The output has to be the full set of records, reproduced exactly, minus any picture.

(Stored data entries)
────────────────────

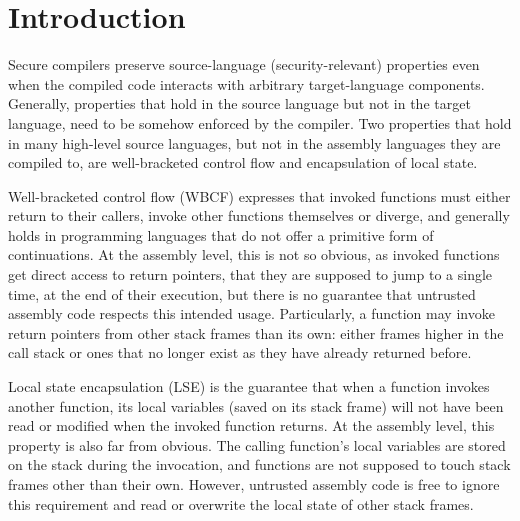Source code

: \documentclass[acmsmall,review,anonymous]{acmart}\settopmatter{printfolios=true,printccs=false,printacmref=false}
\begin{document}




\maketitle


\section{Introduction}
Secure compilers preserve source-language (security-relevant) properties even when the compiled code interacts with arbitrary target-language components.
Generally, properties that hold in the source language but not in the target language, need to be somehow enforced by the compiler.
Two properties that hold in many high-level source languages, but not in the assembly languages they are compiled to, are well-bracketed control flow and encapsulation of local state.

Well-bracketed control flow (WBCF) expresses that invoked functions must either return to their callers, invoke other functions themselves or diverge, and generally holds in programming languages that do not offer a primitive form of continuations. 
At the assembly level, this is not so obvious, as invoked functions get direct access to return pointers, that they are supposed to jump to a single time, at the end of their execution, but there is no guarantee that untrusted assembly code respects this intended usage.
Particularly, a function may invoke return pointers from other stack frames than its own: either frames higher in the call stack or ones that no longer exist as they have already returned before. 

Local state encapsulation (LSE) is the guarantee that when a function invokes another function, its local variables (saved on its stack frame) will not have been read or modified when the invoked function returns.
At the assembly level, this property is also far from obvious.
The calling function's local variables are stored on the stack during the invocation, and functions are not supposed to touch stack frames other than their own.
However, untrusted assembly code is free to ignore this requirement and read or overwrite the local state of other stack frames.
\end{document}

────────────────────

Answer section ::
Source code

: \documentclass[acmsmall,review,anonymous]{acmart}\settopmatter{printfolios=true,printccs=false,printacmref=false}
\begin{document}




\maketitle


\section{Introduction}
Secure compilers preserve source-language (security-relevant) properties even when the compiled code interacts with arbitrary target-language components.
Generally, properties that hold in the source language but not in the target language, need to be somehow enforced by the compiler.
Two properties that hold in many high-level source languages, but not in the assembly languages they are compiled to, are well-bracketed control flow and encapsulation of local state.

Well-bracketed control flow (WBCF) expresses that invoked functions must either return to their callers, invoke other functions themselves or diverge, and generally holds in programming languages that do not offer a primitive form of continuations. 
At the assembly level, this is not so obvious, as invoked functions get direct access to return pointers, that they are supposed to jump to a single time, at the end of their execution, but there is no guarantee that untrusted assembly code respects this intended usage.
Particularly, a function may invoke return pointers from other stack frames than its own: either frames higher in the call stack or ones that no longer exist as they have already returned before. 

Local state encapsulation (LSE) is the guarantee that when a function invokes another function, its local variables (saved on its stack frame) will not have been read or modified when the invoked function returns.
At the assembly level, this property is also far from obvious.
The calling function's local variables are stored on the stack during the invocation, and functions are not supposed to touch stack frames other than their own.
However, untrusted assembly code is free to ignore this requirement and read or overwrite the local state of other stack frames.
\end{document}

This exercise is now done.